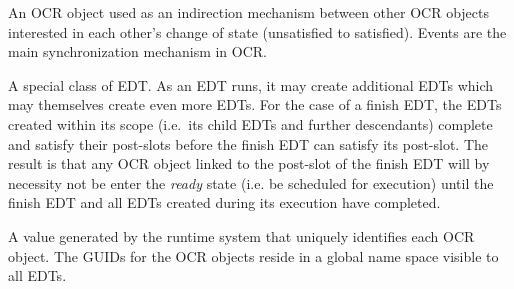 
\glossarydefstart
An OCR object used as an indirection mechanism between other OCR
objects interested in each other's change of state (unsatisfied to
satisfied). Events are the main synchronization mechanism in OCR.
\glossarydefend

\glossarydefstart
A special class of EDT. As an EDT runs, it may create additional EDTs
which may themselves create even more EDTs.
For the case of a finish
EDT, the EDTs created within its scope (i.e.\ its child EDTs and further
descendants) complete and satisfy their post-slots
before the finish EDT can satisfy its post-slot. The result is that
any OCR object linked to the post-slot of the finish EDT will by
necessity not be enter the \emph{ready} state (i.e. be scheduled for
execution) until the finish EDT and all
EDTs created during its execution have completed.
%
%

\glossarydefend


\glossarydefstart
A value generated by the runtime system that uniquely identifies each
OCR object. The GUIDs for the OCR objects reside in a global name
space visible to all EDTs.
\glossarydefend

%
%

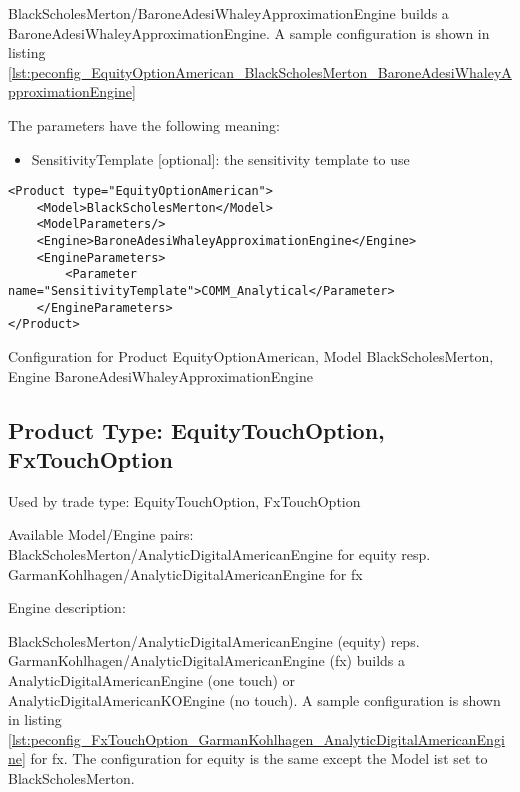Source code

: BlackScholesMerton/BaroneAdesiWhaleyApproximationEngine builds a BaroneAdesiWhaleyApproximationEngine. A sample configuration is shown in listing
\ref{lst:peconfig_EquityOptionAmerican_BlackScholesMerton_BaroneAdesiWhaleyApproximationEngine}

The parameters have the following meaning:

\begin{itemize}
\item SensitivityTemplate [optional]: the sensitivity template to use 
\end{itemize}

\begin{longlisting}
\begin{verbatim}
<Product type="EquityOptionAmerican">
    <Model>BlackScholesMerton</Model>
    <ModelParameters/>
    <Engine>BaroneAdesiWhaleyApproximationEngine</Engine>
    <EngineParameters>
        <Parameter name="SensitivityTemplate">COMM_Analytical</Parameter>
    </EngineParameters>
</Product>
\end{verbatim}
\caption{Configuration for Product EquityOptionAmerican, Model BlackScholesMerton, Engine BaroneAdesiWhaleyApproximationEngine}
\label{lst:peconfig_EquityOptionAmerican_BlackScholesMerton_BaroneAdesiWhaleyApproximationEngine}
\end{longlisting}

\subsection{Product Type: EquityTouchOption, FxTouchOption}

Used by trade type: EquityTouchOption, FxTouchOption

Available Model/Engine pairs: BlackScholesMerton/AnalyticDigitalAmericanEngine for equity
resp. GarmanKohlhagen/AnalyticDigitalAmericanEngine for fx

Engine description:

BlackScholesMerton/AnalyticDigitalAmericanEngine (equity) reps. GarmanKohlhagen/AnalyticDigitalAmericanEngine (fx)
builds a AnalyticDigitalAmericanEngine (one touch) or AnalyticDigitalAmericanKOEngine (no touch). A sample configuration
is shown in listing \ref{lst:peconfig_FxTouchOption_GarmanKohlhagen_AnalyticDigitalAmericanEngine} for fx. The
configuration for equity is the same except the Model ist set to BlackScholesMerton.

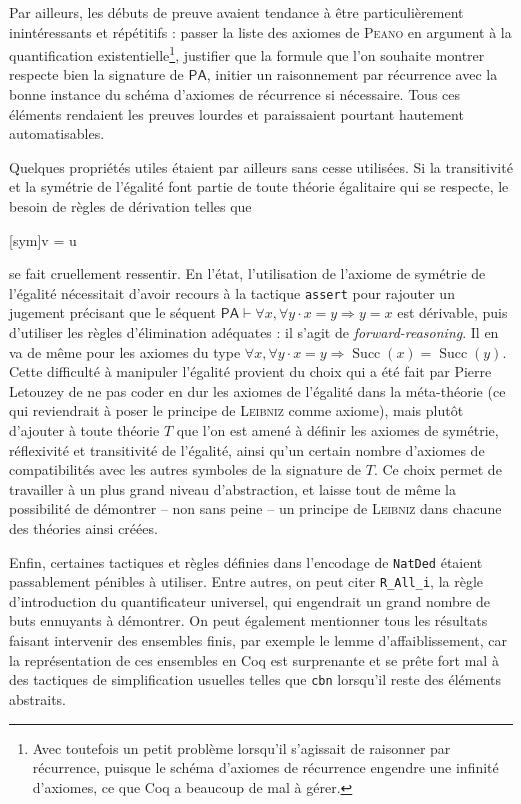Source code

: \documentclass[a4paper]{article}
\DeclareMathOperator{\Succ}{\mathrm{Succ}}
\newcommand{\PA}{\mathsf{PA}}
\begin{document}
Par ailleurs, les débuts de preuve avaient tendance à être particulièrement inintéressants et répétitifs : passer la liste des axiomes de \textsc{Peano} en argument à la quantification existentielle\footnote{Avec toutefois un petit problème lorsqu'il s'agissait de raisonner par récurrence, puisque le schéma d'axiomes de récurrence engendre une infinité d'axiomes, ce que Coq a beaucoup de mal à gérer.}, justifier que la formule que l'on souhaite montrer respecte bien la signature de $\PA$, initier un raisonnement par récurrence avec la bonne instance du schéma d'axiomes de récurrence si nécessaire. Tous ces éléments rendaient les preuves lourdes et paraissaient pourtant hautement automatisables.

Quelques propriétés utiles étaient par ailleurs sans cesse utilisées. Si la transitivité et la symétrie de l'égalité font partie de toute théorie égalitaire qui se respecte, le besoin de règles de dérivation telles que \begin{prooftree*}
[sym]{\Gamma \vdash v = u}
\end{prooftree*} se fait cruellement ressentir. En l'état, l'utilisation de l'axiome de symétrie de l'égalité nécessitait d'avoir recours à la tactique \verb+assert+ pour rajouter un jugement précisant que le séquent $\PA \vdash \forall x, \forall y \cdot x = y \Rightarrow y = x$ est dérivable, puis d'utiliser les règles d'élimination adéquates : il s'agit de \emph{forward-reasoning}. Il en va de même pour les axiomes du type $\forall x, \forall y \cdot x = y \Rightarrow \Succ (x) = \Succ (y)$. Cette difficulté à manipuler l'égalité provient du choix qui a été fait par Pierre Letouzey de ne pas coder en dur les axiomes de l'égalité dans la méta-théorie (ce qui reviendrait à poser le principe de \textsc{Leibniz} comme axiome), mais plutôt d'ajouter à toute théorie $T$ que l'on est amené à définir les axiomes de symétrie, réflexivité et transitivité de l'égalité, ainsi qu'un certain nombre d'axiomes de compatibilités avec les autres symboles de la signature de $T$. Ce choix permet de travailler à un plus grand niveau d'abstraction, et laisse tout de même la possibilité de démontrer -- non sans peine -- un principe de \textsc{Leibniz} dans chacune des théories ainsi créées.

Enfin, certaines tactiques et règles définies dans l'encodage de \verb+NatDed+ étaient passablement pénibles à utiliser. Entre autres, on peut citer \verb+R_All_i+, la règle d'introduction du quantificateur universel, qui engendrait un grand nombre de buts ennuyants à démontrer. On peut également mentionner tous les résultats faisant intervenir des ensembles finis, par exemple le lemme d'affaiblissement, car la représentation de ces ensembles en Coq est surprenante et se prête fort mal à des tactiques de simplification usuelles telles que \verb+cbn+ lorsqu'il reste des éléments abstraits.
\end{document}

* **Exercise objective**:
Whenever the word "state" appears in a line of the data above, that line counts. Say how many lines count, and nothing more.

* **Result**:
2